▶ [WHAT YOU SHOULD DO]: Copy out every line of the records where the string "times" occurs.

▶ [RECORD EXTRACTS]:
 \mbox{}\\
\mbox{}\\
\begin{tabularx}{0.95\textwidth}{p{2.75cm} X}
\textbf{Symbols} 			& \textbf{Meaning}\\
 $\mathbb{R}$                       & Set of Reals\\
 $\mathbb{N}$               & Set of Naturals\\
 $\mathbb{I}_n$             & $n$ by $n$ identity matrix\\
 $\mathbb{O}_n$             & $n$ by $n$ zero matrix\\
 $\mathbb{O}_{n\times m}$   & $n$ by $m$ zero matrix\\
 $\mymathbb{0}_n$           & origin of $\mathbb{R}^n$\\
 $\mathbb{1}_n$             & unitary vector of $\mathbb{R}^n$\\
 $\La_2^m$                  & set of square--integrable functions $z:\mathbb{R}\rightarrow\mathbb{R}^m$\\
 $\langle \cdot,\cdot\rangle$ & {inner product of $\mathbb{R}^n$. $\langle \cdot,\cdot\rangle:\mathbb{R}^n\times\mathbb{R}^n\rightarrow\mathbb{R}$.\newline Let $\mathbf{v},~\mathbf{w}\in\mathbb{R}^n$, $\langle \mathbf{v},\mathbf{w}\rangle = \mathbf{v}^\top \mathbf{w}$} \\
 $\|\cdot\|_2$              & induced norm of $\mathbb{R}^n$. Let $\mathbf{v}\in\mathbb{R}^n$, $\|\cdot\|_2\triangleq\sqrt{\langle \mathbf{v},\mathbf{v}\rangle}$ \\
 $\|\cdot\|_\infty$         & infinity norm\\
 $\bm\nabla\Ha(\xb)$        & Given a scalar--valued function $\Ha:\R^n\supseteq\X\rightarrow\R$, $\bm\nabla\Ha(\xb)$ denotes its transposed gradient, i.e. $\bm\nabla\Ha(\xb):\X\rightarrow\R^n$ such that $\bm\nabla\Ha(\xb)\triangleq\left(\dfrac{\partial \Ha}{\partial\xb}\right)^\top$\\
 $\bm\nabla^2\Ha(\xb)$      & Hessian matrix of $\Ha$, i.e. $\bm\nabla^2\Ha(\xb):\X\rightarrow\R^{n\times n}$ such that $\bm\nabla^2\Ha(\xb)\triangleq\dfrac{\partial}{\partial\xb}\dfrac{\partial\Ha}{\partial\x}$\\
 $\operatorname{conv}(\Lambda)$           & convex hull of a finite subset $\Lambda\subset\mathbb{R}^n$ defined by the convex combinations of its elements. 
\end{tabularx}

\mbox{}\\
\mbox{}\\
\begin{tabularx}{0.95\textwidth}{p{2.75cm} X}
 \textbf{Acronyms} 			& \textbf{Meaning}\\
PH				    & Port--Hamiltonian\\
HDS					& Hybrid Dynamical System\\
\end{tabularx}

▶ [REPLY]:
 $\mathbb{O}_{n\times m}$   & $n$ by $m$ zero matrix\\
 $\langle \cdot,\cdot\rangle$ & {inner product of $\mathbb{R}^n$. $\langle \cdot,\cdot\rangle:\mathbb{R}^n\times\mathbb{R}^n\rightarrow\mathbb{R}$.\newline Let $\mathbf{v},~\mathbf{w}\in\mathbb{R}^n$, $\langle \mathbf{v},\mathbf{w}\rangle = \mathbf{v}^\top \mathbf{w}$} \\
 $\bm\nabla^2\Ha(\xb)$      & Hessian matrix of $\Ha$, i.e. $\bm\nabla^2\Ha(\xb):\X\rightarrow\R^{n\times n}$ such that $\bm\nabla^2\Ha(\xb)\triangleq\dfrac{\partial}{\partial\xb}\dfrac{\partial\Ha}{\partial\x}$\\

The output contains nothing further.